**WHAT THE EXERCISE ASKS:**
Starting at the line that holds "- Add a warning" and stopping at the line that holds "Support for verifying remote", restate the records below word for word, with both of those lines included.

**GIVEN RECORDS:**
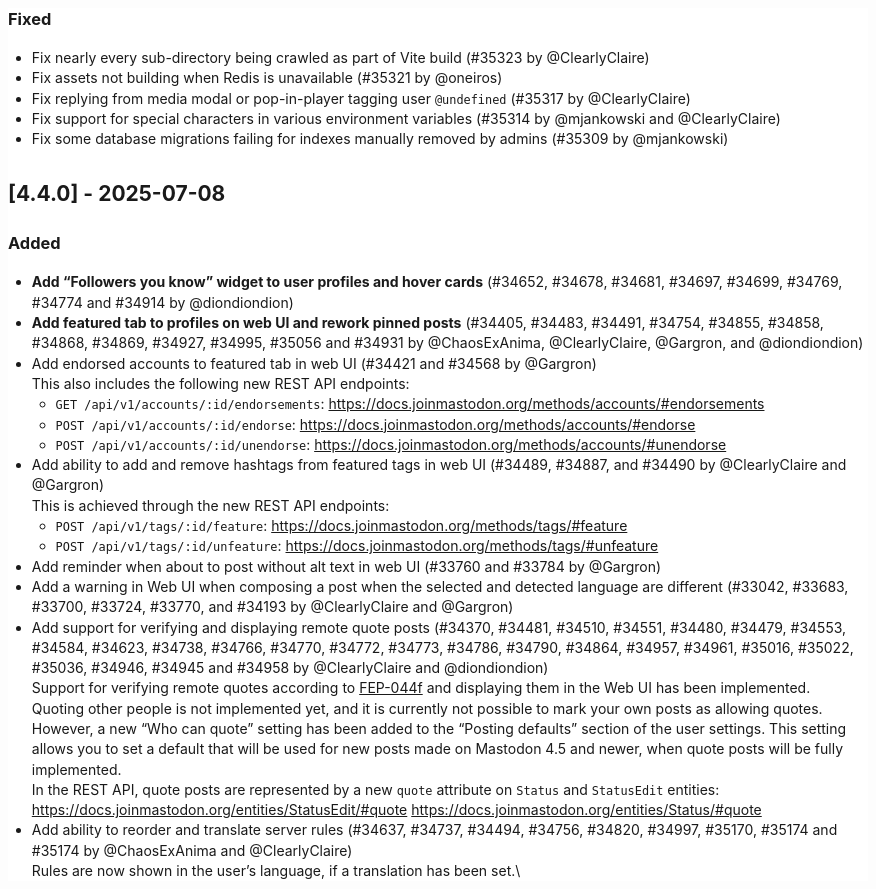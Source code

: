 ### Fixed

- Fix nearly every sub-directory being crawled as part of Vite build (#35323 by @ClearlyClaire)
- Fix assets not building when Redis is unavailable (#35321 by @oneiros)
- Fix replying from media modal or pop-in-player tagging user `@undefined` (#35317 by @ClearlyClaire)
- Fix support for special characters in various environment variables (#35314 by @mjankowski and
  @ClearlyClaire)
- Fix some database migrations failing for indexes manually removed by admins (#35309 by @mjankowski)

## [4.4.0] - 2025-07-08

### Added

- **Add “Followers you know” widget to user profiles and hover cards** (#34652, #34678, #34681, #34697,
  #34699, #34769, #34774 and #34914 by @diondiondion)
- **Add featured tab to profiles on web UI and rework pinned posts** (#34405, #34483, #34491, #34754, #34855,
  #34858, #34868, #34869, #34927, #34995, #35056 and #34931 by @ChaosExAnima, @ClearlyClaire, @Gargron, and
  @diondiondion)
- Add endorsed accounts to featured tab in web UI (#34421 and #34568 by @Gargron)\
  This also includes the following new REST API endpoints:
  - `GET /api/v1/accounts/:id/endorsements`: https://docs.joinmastodon.org/methods/accounts/#endorsements
  - `POST /api/v1/accounts/:id/endorse`: https://docs.joinmastodon.org/methods/accounts/#endorse
  - `POST /api/v1/accounts/:id/unendorse`: https://docs.joinmastodon.org/methods/accounts/#unendorse
- Add ability to add and remove hashtags from featured tags in web UI (#34489, #34887, and #34490 by
  @ClearlyClaire and @Gargron)\
  This is achieved through the new REST API endpoints:
  - `POST /api/v1/tags/:id/feature`: https://docs.joinmastodon.org/methods/tags/#feature
  - `POST /api/v1/tags/:id/unfeature`: https://docs.joinmastodon.org/methods/tags/#unfeature
- Add reminder when about to post without alt text in web UI (#33760 and #33784 by @Gargron)
- Add a warning in Web UI when composing a post when the selected and detected language are different (#33042,
  #33683, #33700, #33724, #33770, and #34193 by @ClearlyClaire and @Gargron)
- Add support for verifying and displaying remote quote posts (#34370, #34481, #34510, #34551, #34480, #34479,
  #34553, #34584, #34623, #34738, #34766, #34770, #34772, #34773, #34786, #34790, #34864, #34957, #34961,
  #35016, #35022, #35036, #34946, #34945 and #34958 by @ClearlyClaire and @diondiondion)\
  Support for verifying remote quotes according to
  [FEP-044f](https://codeberg.org/fediverse/fep/src/branch/main/fep/044f/fep-044f.md) and displaying them in
  the Web UI has been implemented.\
  Quoting other people is not implemented yet, and it is currently not possible to mark your own posts as
  allowing quotes. However, a new “Who can quote” setting has been added to the “Posting defaults” section of
  the user settings. This setting allows you to set a default that will be used for new posts made on Mastodon
  4.5 and newer, when quote posts will be fully implemented.\
  In the REST API, quote posts are represented by a new `quote` attribute on `Status` and `StatusEdit`
  entities: https://docs.joinmastodon.org/entities/StatusEdit/#quote
  https://docs.joinmastodon.org/entities/Status/#quote
- Add ability to reorder and translate server rules (#34637, #34737, #34494, #34756, #34820, #34997, #35170,
  #35174 and #35174 by @ChaosExAnima and @ClearlyClaire)\
  Rules are now shown in the user’s language, if a translation has been set.\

**SOLUTION BELOW:**
- Add a warning in Web UI when composing a post when the selected and detected language are different (#33042,
  #33683, #33700, #33724, #33770, and #34193 by @ClearlyClaire and @Gargron)
- Add support for verifying and displaying remote quote posts (#34370, #34481, #34510, #34551, #34480, #34479,
  #34553, #34584, #34623, #34738, #34766, #34770, #34772, #34773, #34786, #34790, #34864, #34957, #34961,
  #35016, #35022, #35036, #34946, #34945 and #34958 by @ClearlyClaire and @diondiondion)\
  Support for verifying remote quotes according to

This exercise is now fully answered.